| To do |
Please output exactly the part of the records below that opens with the line containing "- **Responsive**: Built" and closes with the line containing "- **Shuffle Mode**: Toggle", both lines included, and nothing else.

| Data for the task |
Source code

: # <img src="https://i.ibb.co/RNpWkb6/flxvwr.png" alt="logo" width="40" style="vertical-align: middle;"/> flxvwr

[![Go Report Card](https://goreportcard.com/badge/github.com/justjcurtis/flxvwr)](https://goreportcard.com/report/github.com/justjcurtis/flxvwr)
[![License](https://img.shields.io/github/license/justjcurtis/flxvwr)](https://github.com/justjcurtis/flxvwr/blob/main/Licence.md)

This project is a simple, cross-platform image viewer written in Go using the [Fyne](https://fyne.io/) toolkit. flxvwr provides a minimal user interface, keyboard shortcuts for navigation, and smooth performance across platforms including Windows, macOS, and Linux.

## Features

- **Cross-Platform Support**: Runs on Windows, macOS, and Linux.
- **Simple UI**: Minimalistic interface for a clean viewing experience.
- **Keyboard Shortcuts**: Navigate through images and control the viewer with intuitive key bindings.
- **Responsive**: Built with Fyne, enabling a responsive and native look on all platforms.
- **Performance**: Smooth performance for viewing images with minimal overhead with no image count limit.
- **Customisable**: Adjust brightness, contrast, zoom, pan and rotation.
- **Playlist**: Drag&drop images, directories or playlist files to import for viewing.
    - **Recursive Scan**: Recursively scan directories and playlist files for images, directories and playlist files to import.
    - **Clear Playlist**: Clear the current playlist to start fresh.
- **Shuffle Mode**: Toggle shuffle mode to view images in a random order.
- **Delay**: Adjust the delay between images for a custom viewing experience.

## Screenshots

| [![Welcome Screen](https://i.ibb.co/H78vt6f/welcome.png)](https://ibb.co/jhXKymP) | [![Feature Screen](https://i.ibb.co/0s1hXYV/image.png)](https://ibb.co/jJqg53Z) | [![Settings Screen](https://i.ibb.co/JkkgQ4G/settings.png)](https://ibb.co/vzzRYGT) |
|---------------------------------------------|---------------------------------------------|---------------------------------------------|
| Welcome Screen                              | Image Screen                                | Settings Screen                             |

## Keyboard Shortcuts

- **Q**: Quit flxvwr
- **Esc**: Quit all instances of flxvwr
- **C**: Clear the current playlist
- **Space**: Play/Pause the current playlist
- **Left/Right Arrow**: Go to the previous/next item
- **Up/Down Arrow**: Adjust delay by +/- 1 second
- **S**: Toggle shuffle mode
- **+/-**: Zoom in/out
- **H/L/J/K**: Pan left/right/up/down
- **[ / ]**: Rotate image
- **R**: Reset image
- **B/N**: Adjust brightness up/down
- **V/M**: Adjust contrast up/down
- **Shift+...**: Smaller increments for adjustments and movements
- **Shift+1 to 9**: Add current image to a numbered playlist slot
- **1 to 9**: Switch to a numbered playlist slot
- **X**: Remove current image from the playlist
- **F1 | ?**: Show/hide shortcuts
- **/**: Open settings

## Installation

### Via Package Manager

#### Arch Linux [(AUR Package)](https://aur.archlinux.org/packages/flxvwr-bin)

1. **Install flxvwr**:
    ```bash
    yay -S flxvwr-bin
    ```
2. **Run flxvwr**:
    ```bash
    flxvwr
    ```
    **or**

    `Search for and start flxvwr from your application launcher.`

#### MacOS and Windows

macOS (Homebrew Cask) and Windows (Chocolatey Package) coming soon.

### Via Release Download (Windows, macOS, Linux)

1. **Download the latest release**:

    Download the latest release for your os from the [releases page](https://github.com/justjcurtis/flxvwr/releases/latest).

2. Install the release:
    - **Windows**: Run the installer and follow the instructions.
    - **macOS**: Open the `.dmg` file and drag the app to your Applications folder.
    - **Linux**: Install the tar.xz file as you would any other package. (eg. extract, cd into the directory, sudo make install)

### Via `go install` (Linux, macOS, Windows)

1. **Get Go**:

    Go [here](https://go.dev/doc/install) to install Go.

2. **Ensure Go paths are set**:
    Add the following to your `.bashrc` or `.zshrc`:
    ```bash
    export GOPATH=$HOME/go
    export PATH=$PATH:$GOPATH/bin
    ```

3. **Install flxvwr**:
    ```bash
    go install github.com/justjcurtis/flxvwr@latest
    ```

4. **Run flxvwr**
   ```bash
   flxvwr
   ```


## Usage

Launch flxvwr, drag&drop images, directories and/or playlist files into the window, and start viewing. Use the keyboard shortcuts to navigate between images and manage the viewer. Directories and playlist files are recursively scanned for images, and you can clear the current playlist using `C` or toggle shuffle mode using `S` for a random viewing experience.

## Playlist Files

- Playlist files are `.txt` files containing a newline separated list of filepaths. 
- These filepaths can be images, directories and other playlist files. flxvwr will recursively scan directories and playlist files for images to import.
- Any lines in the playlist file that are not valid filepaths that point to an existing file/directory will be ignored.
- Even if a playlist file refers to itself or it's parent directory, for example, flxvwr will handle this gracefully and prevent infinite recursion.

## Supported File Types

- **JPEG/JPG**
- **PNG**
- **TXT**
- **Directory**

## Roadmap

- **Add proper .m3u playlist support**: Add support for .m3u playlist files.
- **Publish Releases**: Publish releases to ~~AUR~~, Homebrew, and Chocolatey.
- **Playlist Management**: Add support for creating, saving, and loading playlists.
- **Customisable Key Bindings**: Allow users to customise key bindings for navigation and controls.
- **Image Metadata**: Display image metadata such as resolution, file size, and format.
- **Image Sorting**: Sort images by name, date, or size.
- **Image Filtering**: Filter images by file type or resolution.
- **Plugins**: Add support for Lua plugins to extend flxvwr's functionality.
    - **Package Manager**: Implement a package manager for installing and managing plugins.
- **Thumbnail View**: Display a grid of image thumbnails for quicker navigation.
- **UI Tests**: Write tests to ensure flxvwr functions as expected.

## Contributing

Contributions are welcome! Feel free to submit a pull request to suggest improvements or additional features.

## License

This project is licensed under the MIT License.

| Answer section |
- **Responsive**: Built with Fyne, enabling a responsive and native look on all platforms.
- **Performance**: Smooth performance for viewing images with minimal overhead with no image count limit.
- **Customisable**: Adjust brightness, contrast, zoom, pan and rotation.
- **Playlist**: Drag&drop images, directories or playlist files to import for viewing.
    - **Recursive Scan**: Recursively scan directories and playlist files for images, directories and playlist files to import.
    - **Clear Playlist**: Clear the current playlist to start fresh.
- **Shuffle Mode**: Toggle shuffle mode to view images in a random order.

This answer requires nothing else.